* _Brief_
Your task is to print every entry below exactly as given.

═══

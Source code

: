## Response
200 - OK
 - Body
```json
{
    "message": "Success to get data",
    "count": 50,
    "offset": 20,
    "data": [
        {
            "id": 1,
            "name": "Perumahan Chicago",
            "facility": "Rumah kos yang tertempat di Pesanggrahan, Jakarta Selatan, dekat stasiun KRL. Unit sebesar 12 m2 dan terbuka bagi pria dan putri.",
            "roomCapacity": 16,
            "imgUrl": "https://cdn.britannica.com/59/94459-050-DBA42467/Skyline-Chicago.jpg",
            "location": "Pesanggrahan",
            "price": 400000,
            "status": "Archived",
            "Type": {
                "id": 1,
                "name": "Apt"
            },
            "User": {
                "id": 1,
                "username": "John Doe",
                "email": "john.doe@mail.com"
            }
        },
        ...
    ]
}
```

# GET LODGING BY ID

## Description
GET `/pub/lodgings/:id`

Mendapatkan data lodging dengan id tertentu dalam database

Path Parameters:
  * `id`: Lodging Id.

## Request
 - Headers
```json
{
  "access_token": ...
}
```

═══

* _Answer to the exercise_
Source code

:## Response
200 - OK
 - Body
```json
{
    "message": "Success to get data",
    "count": 50,
    "offset": 20,
    "data": [
        {
            "id": 1,
            "name": "Perumahan Chicago",
            "facility": "Rumah kos yang tertempat di Pesanggrahan, Jakarta Selatan, dekat stasiun KRL. Unit sebesar 12 m2 dan terbuka bagi pria dan putri.",
            "roomCapacity": 16,
            "imgUrl": "https://cdn.britannica.com/59/94459-050-DBA42467/Skyline-Chicago.jpg",
            "location": "Pesanggrahan",
            "price": 400000,
            "status": "Archived",
            "Type": {
                "id": 1,
                "name": "Apt"
            },
            "User": {
                "id": 1,
                "username": "John Doe",
                "email": "john.doe@mail.com"
            }
        },
        ...
    ]
}
```

# GET LODGING BY ID

## Description
GET `/pub/lodgings/:id`

Mendapatkan data lodging dengan id tertentu dalam database

Path Parameters:
  * `id`: Lodging Id.

## Request
 - Headers
```json
{
  "access_token": ...
}
```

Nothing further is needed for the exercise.